[EXERCISE DETAILS] Repeat only the lines below from the one containing "- [3. Development" through the one containing "[Use formatters and", inclusive, exactly as written.

[GIVEN DATA]
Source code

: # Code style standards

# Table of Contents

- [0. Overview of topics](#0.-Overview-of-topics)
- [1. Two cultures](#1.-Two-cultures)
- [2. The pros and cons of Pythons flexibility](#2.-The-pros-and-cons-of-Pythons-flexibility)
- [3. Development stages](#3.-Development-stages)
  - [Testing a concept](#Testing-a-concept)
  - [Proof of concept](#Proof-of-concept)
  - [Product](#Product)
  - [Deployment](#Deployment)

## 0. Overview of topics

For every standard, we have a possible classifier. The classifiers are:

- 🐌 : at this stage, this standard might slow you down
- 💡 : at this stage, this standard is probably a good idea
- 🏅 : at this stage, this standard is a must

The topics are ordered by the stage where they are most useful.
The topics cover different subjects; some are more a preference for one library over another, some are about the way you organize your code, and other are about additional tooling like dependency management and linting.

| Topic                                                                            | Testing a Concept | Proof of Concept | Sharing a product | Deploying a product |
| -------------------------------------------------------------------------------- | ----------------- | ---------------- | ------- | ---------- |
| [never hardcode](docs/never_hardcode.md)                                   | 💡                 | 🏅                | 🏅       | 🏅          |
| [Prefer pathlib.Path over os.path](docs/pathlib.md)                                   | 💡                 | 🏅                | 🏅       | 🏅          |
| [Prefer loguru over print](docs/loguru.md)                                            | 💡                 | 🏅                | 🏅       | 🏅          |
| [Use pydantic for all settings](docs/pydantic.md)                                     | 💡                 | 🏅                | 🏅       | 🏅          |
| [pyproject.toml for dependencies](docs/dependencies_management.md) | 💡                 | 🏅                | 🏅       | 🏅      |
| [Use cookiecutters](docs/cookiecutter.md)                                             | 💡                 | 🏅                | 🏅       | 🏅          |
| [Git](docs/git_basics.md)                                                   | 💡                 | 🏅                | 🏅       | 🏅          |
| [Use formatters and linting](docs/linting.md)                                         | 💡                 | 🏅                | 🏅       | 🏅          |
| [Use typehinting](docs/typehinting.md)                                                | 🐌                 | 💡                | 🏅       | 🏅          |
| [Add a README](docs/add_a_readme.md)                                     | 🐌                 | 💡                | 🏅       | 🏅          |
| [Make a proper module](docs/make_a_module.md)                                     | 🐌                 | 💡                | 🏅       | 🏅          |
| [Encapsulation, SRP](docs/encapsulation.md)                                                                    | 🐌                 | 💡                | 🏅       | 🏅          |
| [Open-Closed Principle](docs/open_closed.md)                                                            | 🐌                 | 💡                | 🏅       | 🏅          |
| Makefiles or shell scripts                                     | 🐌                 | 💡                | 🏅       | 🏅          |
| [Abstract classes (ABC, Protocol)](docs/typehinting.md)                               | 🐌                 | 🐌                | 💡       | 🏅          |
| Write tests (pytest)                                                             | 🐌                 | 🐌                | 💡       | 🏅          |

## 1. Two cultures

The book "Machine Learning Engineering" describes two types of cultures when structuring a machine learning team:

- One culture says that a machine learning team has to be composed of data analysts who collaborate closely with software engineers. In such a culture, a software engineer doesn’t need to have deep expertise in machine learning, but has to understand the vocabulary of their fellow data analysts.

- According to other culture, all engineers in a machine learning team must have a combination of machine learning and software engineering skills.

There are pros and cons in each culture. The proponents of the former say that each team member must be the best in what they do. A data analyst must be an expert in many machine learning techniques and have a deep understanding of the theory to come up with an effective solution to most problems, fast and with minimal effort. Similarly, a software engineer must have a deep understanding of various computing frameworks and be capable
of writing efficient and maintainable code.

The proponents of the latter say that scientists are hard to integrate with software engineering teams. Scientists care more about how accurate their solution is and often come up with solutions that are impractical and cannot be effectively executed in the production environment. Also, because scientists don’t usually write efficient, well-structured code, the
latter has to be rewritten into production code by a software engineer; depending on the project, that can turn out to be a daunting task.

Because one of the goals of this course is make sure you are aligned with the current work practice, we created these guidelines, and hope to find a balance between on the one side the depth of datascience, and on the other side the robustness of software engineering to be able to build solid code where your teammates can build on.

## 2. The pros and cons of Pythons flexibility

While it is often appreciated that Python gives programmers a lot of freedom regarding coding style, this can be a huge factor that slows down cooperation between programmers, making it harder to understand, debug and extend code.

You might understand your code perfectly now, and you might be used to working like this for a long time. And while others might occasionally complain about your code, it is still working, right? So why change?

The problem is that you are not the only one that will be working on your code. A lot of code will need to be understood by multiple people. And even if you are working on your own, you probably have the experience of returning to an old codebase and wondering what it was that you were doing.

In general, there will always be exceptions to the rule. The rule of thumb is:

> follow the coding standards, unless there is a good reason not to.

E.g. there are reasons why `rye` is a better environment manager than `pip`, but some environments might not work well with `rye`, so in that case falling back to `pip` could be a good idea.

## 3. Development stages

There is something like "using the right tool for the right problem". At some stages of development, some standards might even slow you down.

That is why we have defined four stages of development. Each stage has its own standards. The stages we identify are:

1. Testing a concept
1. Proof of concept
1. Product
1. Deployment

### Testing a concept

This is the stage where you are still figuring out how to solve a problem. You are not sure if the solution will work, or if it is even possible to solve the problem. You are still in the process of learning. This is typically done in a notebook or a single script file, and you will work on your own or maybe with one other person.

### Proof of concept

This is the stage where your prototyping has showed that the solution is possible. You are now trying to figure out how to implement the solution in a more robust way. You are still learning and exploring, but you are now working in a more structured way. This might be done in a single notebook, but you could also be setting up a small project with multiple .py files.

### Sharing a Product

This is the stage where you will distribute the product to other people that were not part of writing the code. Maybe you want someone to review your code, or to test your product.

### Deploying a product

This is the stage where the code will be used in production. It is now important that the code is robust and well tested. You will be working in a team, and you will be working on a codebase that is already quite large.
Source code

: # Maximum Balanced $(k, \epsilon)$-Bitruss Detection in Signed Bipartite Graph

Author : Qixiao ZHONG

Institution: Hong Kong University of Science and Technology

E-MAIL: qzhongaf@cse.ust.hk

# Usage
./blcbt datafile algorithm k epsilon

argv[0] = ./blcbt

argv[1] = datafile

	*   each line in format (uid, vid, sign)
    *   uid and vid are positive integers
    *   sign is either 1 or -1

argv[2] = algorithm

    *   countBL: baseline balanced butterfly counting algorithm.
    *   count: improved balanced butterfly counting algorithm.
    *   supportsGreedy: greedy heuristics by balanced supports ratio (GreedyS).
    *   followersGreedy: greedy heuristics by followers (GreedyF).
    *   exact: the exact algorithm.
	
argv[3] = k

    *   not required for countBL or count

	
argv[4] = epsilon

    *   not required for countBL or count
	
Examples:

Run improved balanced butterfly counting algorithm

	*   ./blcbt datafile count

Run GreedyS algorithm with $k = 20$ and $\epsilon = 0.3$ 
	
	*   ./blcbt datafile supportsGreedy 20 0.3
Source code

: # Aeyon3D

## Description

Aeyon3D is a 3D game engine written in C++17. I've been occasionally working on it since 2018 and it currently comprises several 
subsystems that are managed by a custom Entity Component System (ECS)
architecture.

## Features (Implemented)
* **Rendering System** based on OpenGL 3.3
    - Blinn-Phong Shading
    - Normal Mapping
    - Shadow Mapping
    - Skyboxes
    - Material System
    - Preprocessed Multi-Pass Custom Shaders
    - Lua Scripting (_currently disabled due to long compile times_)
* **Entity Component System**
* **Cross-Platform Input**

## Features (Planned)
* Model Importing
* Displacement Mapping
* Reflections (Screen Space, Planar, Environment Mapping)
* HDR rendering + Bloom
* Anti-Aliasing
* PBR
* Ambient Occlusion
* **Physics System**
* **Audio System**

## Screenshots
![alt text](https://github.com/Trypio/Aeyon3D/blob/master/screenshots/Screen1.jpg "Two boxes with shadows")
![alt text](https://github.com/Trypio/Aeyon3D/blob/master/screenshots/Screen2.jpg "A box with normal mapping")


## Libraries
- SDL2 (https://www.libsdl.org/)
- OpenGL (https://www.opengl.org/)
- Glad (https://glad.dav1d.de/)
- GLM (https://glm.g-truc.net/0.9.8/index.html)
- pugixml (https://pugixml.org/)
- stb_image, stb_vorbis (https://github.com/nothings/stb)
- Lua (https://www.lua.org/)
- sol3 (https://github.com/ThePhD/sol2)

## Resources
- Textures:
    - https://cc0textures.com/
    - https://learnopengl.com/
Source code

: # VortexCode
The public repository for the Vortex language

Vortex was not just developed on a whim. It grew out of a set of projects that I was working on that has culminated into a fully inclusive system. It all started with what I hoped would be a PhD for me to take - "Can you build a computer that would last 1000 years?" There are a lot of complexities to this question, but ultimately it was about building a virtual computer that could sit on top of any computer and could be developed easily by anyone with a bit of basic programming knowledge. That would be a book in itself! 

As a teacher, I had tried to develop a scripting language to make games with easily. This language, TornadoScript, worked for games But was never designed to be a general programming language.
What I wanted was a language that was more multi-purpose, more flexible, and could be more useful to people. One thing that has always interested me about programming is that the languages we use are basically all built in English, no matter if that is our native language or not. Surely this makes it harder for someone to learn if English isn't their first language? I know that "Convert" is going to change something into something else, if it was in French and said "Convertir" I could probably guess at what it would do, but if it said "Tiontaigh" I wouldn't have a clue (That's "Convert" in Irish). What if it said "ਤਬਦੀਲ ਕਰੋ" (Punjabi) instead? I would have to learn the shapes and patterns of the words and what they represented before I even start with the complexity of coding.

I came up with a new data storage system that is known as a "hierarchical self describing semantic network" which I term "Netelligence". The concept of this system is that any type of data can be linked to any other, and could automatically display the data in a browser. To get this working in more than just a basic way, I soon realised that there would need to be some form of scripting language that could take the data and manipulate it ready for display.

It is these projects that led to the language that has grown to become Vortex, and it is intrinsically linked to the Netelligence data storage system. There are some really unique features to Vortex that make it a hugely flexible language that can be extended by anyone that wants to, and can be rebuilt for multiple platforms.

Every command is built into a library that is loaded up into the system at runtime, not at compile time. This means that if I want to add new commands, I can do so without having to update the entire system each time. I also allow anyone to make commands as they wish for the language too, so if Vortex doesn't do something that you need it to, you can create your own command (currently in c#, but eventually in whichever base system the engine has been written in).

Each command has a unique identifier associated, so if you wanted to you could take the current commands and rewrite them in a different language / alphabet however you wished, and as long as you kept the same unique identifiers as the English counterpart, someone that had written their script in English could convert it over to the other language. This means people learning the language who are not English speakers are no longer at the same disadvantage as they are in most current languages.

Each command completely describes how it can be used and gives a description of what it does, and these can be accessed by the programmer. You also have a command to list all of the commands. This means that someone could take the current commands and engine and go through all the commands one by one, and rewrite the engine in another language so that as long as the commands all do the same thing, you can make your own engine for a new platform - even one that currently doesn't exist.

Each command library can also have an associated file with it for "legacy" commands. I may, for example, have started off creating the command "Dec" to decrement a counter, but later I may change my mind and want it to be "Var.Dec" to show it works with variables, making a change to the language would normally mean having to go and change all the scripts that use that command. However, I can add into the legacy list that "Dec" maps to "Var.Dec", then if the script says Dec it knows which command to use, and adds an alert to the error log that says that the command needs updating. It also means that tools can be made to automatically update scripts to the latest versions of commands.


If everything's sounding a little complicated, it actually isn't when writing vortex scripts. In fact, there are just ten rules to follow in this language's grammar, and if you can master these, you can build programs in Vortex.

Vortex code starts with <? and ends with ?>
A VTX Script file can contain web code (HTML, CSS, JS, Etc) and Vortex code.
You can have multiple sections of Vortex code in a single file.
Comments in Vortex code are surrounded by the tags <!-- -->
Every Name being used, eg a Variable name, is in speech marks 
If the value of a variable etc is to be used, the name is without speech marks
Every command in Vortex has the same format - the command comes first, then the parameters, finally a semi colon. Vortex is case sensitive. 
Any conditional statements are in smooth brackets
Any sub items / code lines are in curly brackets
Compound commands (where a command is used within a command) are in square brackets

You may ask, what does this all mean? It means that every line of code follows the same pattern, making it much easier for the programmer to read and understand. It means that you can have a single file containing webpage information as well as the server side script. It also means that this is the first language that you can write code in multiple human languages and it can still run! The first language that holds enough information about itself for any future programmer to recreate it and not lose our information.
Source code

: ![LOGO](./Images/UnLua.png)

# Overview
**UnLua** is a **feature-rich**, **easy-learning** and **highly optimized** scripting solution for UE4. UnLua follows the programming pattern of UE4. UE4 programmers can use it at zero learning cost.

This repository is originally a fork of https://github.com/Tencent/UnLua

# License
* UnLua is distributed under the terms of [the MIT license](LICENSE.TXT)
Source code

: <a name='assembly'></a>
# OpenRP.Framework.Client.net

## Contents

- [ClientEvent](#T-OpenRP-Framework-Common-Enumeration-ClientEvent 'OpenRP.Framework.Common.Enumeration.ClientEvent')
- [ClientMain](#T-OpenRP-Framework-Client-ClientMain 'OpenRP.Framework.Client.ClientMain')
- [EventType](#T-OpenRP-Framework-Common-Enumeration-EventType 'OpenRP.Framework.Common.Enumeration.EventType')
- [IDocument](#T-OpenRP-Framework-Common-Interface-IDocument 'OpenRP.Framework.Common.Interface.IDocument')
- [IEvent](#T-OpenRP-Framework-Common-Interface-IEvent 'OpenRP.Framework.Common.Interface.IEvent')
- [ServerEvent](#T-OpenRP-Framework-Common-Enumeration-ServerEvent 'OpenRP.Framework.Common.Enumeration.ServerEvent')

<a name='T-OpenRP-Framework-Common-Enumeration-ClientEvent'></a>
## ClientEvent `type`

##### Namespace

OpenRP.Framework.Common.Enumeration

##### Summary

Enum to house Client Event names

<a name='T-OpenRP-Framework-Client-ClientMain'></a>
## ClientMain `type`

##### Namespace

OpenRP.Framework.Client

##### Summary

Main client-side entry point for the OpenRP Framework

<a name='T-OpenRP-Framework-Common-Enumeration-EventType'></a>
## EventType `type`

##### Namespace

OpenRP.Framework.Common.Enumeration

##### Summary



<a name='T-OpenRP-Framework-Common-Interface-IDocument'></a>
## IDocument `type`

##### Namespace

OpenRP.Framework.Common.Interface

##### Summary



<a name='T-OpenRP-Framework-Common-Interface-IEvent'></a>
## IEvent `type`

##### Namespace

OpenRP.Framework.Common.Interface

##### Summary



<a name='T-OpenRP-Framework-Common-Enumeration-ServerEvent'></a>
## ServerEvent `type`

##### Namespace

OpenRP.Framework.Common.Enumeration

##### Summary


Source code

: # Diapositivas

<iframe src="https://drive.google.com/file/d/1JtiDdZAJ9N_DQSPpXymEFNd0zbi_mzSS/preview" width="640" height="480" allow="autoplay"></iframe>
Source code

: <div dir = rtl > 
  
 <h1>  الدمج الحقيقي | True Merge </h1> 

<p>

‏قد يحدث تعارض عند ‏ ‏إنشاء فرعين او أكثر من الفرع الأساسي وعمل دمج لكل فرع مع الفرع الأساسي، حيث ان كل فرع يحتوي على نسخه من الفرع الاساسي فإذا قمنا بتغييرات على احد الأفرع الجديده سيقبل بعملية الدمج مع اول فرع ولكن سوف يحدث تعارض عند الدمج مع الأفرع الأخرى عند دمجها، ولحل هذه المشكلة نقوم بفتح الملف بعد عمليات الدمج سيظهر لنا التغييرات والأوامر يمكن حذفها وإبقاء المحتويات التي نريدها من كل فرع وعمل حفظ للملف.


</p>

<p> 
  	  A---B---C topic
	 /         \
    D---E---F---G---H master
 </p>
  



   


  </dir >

[SOLUTION TO THIS TASK]
- [3. Development stages](#3.-Development-stages)
  - [Testing a concept](#Testing-a-concept)
  - [Proof of concept](#Proof-of-concept)
  - [Product](#Product)
  - [Deployment](#Deployment)

## 0. Overview of topics

For every standard, we have a possible classifier. The classifiers are:

- 🐌 : at this stage, this standard might slow you down
- 💡 : at this stage, this standard is probably a good idea
- 🏅 : at this stage, this standard is a must

The topics are ordered by the stage where they are most useful.
The topics cover different subjects; some are more a preference for one library over another, some are about the way you organize your code, and other are about additional tooling like dependency management and linting.

| Topic                                                                            | Testing a Concept | Proof of Concept | Sharing a product | Deploying a product |
| -------------------------------------------------------------------------------- | ----------------- | ---------------- | ------- | ---------- |
| [never hardcode](docs/never_hardcode.md)                                   | 💡                 | 🏅                | 🏅       | 🏅          |
| [Prefer pathlib.Path over os.path](docs/pathlib.md)                                   | 💡                 | 🏅                | 🏅       | 🏅          |
| [Prefer loguru over print](docs/loguru.md)                                            | 💡                 | 🏅                | 🏅       | 🏅          |
| [Use pydantic for all settings](docs/pydantic.md)                                     | 💡                 | 🏅                | 🏅       | 🏅          |
| [pyproject.toml for dependencies](docs/dependencies_management.md) | 💡                 | 🏅                | 🏅       | 🏅      |
| [Use cookiecutters](docs/cookiecutter.md)                                             | 💡                 | 🏅                | 🏅       | 🏅          |
| [Git](docs/git_basics.md)                                                   | 💡                 | 🏅                | 🏅       | 🏅          |
| [Use formatters and linting](docs/linting.md)                                         | 💡                 | 🏅                | 🏅       | 🏅          |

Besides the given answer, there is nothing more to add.